[Try it]
The answer must consist of every line from the entries that holds the word "network".

[Information given]
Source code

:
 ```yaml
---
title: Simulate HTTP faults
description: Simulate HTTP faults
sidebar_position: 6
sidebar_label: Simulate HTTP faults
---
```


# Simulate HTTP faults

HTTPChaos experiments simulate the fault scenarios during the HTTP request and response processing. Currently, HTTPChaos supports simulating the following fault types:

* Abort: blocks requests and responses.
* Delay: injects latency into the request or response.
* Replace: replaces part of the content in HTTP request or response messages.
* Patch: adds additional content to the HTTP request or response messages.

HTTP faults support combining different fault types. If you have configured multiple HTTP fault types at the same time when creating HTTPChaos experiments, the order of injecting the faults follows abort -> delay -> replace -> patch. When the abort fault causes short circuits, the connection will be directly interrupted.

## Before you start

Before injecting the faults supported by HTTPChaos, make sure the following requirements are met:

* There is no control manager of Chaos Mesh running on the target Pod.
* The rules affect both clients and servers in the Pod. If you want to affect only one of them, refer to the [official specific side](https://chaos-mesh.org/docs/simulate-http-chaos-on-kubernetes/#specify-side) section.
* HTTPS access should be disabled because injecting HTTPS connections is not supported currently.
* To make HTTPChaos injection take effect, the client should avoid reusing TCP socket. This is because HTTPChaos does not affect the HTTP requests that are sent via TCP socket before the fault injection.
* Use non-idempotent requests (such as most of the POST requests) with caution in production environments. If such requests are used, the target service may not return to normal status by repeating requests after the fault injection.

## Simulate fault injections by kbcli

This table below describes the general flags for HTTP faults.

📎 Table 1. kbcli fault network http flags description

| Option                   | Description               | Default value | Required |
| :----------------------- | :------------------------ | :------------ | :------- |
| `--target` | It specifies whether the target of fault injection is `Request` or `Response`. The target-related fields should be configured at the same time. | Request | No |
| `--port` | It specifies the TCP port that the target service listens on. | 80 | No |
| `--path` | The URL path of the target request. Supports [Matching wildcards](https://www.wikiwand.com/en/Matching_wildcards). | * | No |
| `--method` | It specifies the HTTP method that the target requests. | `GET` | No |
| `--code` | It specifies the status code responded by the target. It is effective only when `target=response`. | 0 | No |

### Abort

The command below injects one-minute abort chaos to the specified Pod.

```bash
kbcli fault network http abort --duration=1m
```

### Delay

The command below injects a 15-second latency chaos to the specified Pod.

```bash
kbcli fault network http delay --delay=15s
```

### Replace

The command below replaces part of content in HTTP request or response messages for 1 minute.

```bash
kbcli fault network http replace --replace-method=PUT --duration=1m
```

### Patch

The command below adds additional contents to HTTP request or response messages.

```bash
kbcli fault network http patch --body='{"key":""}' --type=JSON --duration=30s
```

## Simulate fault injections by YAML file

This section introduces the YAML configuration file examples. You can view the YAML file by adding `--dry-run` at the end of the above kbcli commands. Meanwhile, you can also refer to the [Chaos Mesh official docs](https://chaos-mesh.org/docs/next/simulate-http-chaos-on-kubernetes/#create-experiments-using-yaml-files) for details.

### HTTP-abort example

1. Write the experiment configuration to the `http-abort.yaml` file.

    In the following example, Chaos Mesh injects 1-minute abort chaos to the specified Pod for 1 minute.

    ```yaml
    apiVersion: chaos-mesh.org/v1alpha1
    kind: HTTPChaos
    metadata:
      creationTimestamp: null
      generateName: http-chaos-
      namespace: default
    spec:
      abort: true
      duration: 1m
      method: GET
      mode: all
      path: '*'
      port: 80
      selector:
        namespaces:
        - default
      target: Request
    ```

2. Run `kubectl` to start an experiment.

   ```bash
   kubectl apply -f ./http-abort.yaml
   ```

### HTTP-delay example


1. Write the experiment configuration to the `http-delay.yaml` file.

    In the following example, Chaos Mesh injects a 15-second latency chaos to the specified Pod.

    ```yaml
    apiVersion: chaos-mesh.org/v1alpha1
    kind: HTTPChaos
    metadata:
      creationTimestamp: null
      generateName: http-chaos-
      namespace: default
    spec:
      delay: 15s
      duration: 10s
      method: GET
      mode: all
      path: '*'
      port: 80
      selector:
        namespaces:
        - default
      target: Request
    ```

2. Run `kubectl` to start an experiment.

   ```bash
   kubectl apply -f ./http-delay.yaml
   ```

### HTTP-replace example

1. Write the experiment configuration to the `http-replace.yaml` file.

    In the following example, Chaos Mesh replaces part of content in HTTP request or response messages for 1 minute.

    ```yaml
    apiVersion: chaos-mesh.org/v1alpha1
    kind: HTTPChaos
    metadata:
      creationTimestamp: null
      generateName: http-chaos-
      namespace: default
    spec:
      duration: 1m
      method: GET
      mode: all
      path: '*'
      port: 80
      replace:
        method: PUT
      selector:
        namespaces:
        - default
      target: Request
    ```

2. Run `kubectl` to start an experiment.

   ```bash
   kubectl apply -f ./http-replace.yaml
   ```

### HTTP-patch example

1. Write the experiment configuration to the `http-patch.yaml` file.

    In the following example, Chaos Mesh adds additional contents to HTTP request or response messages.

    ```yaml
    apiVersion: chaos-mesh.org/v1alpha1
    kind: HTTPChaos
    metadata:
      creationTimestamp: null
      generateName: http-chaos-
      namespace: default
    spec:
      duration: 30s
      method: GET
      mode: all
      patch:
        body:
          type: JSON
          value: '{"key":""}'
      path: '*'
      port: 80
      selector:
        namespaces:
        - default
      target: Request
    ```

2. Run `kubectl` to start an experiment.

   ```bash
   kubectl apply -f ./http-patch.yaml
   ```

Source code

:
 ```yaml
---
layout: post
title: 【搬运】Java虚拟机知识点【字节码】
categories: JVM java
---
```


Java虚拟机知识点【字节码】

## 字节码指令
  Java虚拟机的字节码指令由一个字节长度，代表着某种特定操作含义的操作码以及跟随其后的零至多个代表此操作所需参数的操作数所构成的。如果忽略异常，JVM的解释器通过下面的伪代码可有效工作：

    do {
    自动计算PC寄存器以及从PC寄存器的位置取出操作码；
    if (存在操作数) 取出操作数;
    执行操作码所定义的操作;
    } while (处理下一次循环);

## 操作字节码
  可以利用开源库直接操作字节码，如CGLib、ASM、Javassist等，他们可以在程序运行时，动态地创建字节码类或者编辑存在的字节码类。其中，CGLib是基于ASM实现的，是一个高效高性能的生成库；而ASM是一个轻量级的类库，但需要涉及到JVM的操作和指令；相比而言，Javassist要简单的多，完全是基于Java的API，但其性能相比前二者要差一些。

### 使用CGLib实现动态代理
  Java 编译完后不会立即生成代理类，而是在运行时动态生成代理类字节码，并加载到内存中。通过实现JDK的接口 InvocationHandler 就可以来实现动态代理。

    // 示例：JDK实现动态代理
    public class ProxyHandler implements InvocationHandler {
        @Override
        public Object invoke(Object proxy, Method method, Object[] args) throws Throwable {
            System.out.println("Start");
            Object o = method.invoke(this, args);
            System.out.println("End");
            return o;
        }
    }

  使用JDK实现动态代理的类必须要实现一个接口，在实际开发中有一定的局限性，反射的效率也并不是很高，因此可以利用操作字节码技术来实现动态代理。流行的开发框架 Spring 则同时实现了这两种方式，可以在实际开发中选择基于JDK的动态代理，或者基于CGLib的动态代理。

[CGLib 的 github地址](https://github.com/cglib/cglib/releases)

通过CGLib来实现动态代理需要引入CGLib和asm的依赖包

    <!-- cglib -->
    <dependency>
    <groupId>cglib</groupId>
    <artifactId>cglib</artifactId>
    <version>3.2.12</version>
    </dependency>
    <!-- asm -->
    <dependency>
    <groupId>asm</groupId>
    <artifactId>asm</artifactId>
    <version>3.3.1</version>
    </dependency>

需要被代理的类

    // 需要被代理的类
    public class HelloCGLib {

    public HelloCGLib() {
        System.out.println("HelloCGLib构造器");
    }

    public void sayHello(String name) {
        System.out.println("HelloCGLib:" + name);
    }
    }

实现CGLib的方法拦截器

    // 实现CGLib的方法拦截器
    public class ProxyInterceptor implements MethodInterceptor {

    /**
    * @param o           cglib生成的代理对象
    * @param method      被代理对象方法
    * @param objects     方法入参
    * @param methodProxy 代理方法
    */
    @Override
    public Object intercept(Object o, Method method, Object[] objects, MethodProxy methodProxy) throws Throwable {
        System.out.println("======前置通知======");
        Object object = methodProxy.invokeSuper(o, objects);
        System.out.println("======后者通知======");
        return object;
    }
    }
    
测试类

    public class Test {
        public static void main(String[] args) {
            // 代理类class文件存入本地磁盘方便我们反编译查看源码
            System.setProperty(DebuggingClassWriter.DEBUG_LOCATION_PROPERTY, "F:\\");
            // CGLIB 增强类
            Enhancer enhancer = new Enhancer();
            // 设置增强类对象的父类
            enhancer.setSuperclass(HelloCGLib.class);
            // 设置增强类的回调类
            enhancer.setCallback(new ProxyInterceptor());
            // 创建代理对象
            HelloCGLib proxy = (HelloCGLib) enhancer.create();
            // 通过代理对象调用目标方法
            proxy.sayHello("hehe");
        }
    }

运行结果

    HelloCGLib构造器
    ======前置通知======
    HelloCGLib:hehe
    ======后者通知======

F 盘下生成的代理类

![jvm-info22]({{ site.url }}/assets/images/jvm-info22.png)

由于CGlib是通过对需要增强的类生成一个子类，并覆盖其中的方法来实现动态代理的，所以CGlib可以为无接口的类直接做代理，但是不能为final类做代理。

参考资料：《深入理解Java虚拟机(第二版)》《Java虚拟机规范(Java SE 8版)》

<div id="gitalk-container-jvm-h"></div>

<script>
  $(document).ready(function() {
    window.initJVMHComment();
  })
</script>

[Task response]
📎 Table 1. kbcli fault network http flags description
kbcli fault network http abort --duration=1m
kbcli fault network http delay --delay=15s
kbcli fault network http replace --replace-method=PUT --duration=1m
kbcli fault network http patch --body='{"key":""}' --type=JSON --duration=30s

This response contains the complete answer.